Objectives. The aim of this paper was to evaluate the properties of light-activated urethane dimethacrylate and the quality of the bonds it creates with thermoforming foils.
Material and Methods. Thermoforming foils were covered with light-cured resin. A bond was formed between the materials using an adhesive. A coating lacquer was used on the resin as a final preparatory step. Three laboratory tests were run: dye penetrant inspection, a Vickers microhardness test and a linear polymerization shrinkage test. The materials were layered and then cured with a polymerizing lamp emitting light of a wavelength of 400 Nm, according to the manufacturer’s instructions. All the occlusal splints were fitted to upper dental arch. The devices had been made in an articulator on specially prepared gypsum models. The results were analyzed statistically using a one-sided binomial test, Spearman’s rank-order correlation coefficient and the Friedman ANOVA (p = 0.05).
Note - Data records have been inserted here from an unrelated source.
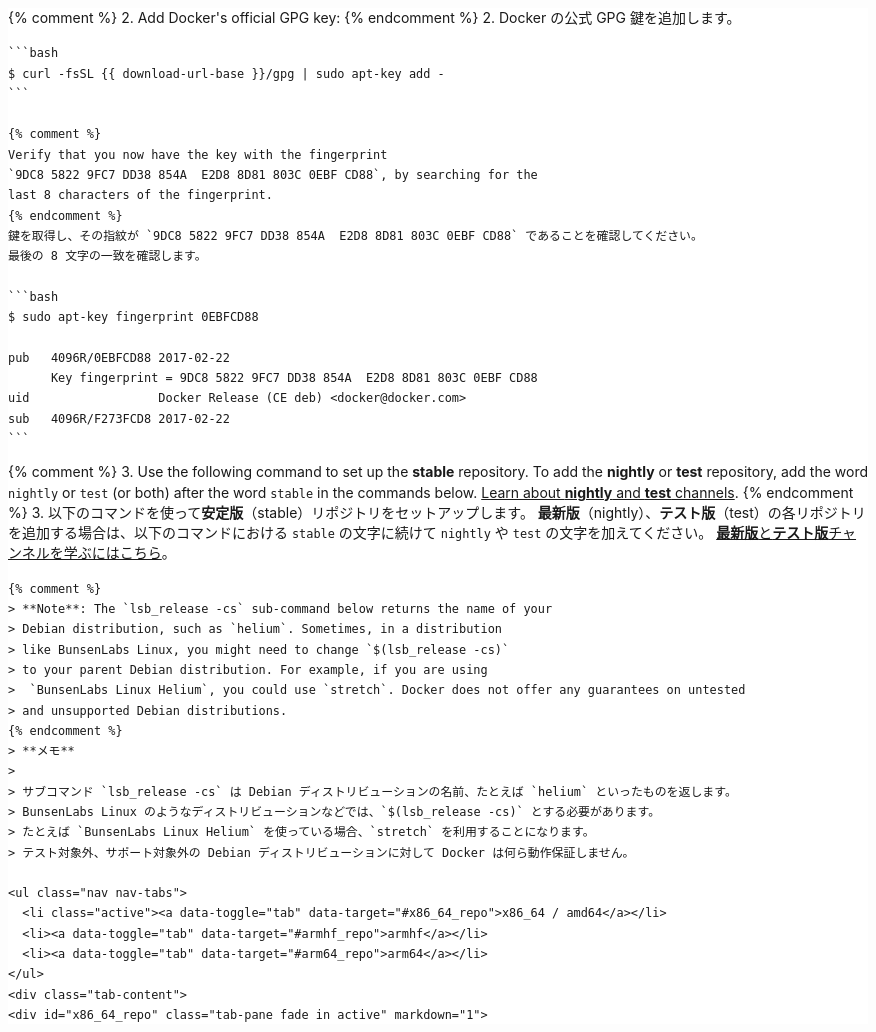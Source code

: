 {% comment %}
2.  Add Docker's official GPG key:
{% endcomment %}
2. Docker の公式 GPG 鍵を追加します。

    ```bash
    $ curl -fsSL {{ download-url-base }}/gpg | sudo apt-key add -
    ```

    {% comment %}
    Verify that you now have the key with the fingerprint
    `9DC8 5822 9FC7 DD38 854A  E2D8 8D81 803C 0EBF CD88`, by searching for the
    last 8 characters of the fingerprint.
    {% endcomment %}
    鍵を取得し、その指紋が `9DC8 5822 9FC7 DD38 854A  E2D8 8D81 803C 0EBF CD88` であることを確認してください。
    最後の 8 文字の一致を確認します。

    ```bash
    $ sudo apt-key fingerprint 0EBFCD88

    pub   4096R/0EBFCD88 2017-02-22
          Key fingerprint = 9DC8 5822 9FC7 DD38 854A  E2D8 8D81 803C 0EBF CD88
    uid                  Docker Release (CE deb) <docker@docker.com>
    sub   4096R/F273FCD8 2017-02-22
    ```

{% comment %}
3.  Use the following command to set up the **stable** repository. To add the
    **nightly** or **test** repository, add the word `nightly` or `test` (or both)
    after the word `stable` in the commands below. [Learn about **nightly** and **test** channels](index.md).
{% endcomment %}
3.  以下のコマンドを使って**安定版**（stable）リポジトリをセットアップします。
    **最新版**（nightly）、**テスト版**（test）の各リポジトリを追加する場合は、以下のコマンドにおける `stable` の文字に続けて `nightly` や `test` の文字を加えてください。
    [**最新版**と**テスト版**チャンネルを学ぶにはこちら](index.md)。

    {% comment %}
    > **Note**: The `lsb_release -cs` sub-command below returns the name of your
    > Debian distribution, such as `helium`. Sometimes, in a distribution
    > like BunsenLabs Linux, you might need to change `$(lsb_release -cs)`
    > to your parent Debian distribution. For example, if you are using
    >  `BunsenLabs Linux Helium`, you could use `stretch`. Docker does not offer any guarantees on untested
    > and unsupported Debian distributions.
    {% endcomment %}
    > **メモ**
    >
    > サブコマンド `lsb_release -cs` は Debian ディストリビューションの名前、たとえば `helium` といったものを返します。
    > BunsenLabs Linux のようなディストリビューションなどでは、`$(lsb_release -cs)` とする必要があります。
    > たとえば `BunsenLabs Linux Helium` を使っている場合、`stretch` を利用することになります。
    > テスト対象外、サポート対象外の Debian ディストリビューションに対して Docker は何ら動作保証しません。

    <ul class="nav nav-tabs">
      <li class="active"><a data-toggle="tab" data-target="#x86_64_repo">x86_64 / amd64</a></li>
      <li><a data-toggle="tab" data-target="#armhf_repo">armhf</a></li>
      <li><a data-toggle="tab" data-target="#arm64_repo">arm64</a></li>
    </ul>
    <div class="tab-content">
    <div id="x86_64_repo" class="tab-pane fade in active" markdown="1">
Results. In the dye penetrant inspection, only one sample out of sixty showed the effects of color penetration to the adhesive connection. The dye only penetrated the layer of lacquer coating the resin. The average value of the Vickers microhardness test with a load of F = 50 g applied to the material surface for 30 s was HV0.05 = 7.43 N/mm2. The average linear shrinkage of the resin observed after polymerization was 1.175%.
Conclusion. Light-cured resin and an adhesive connection between the resin and thermoforming foil do not show susceptibility even to strong dye. The maximum polymerization shrinkage occurs immediately after curing. The light-cured resin that was tested seems to be a good alternative method for occlusal splints manufacturing.
occlusal splints, light-cured resin, dye penetrant inspection, Vickers microhardness, polymerization shrinkage.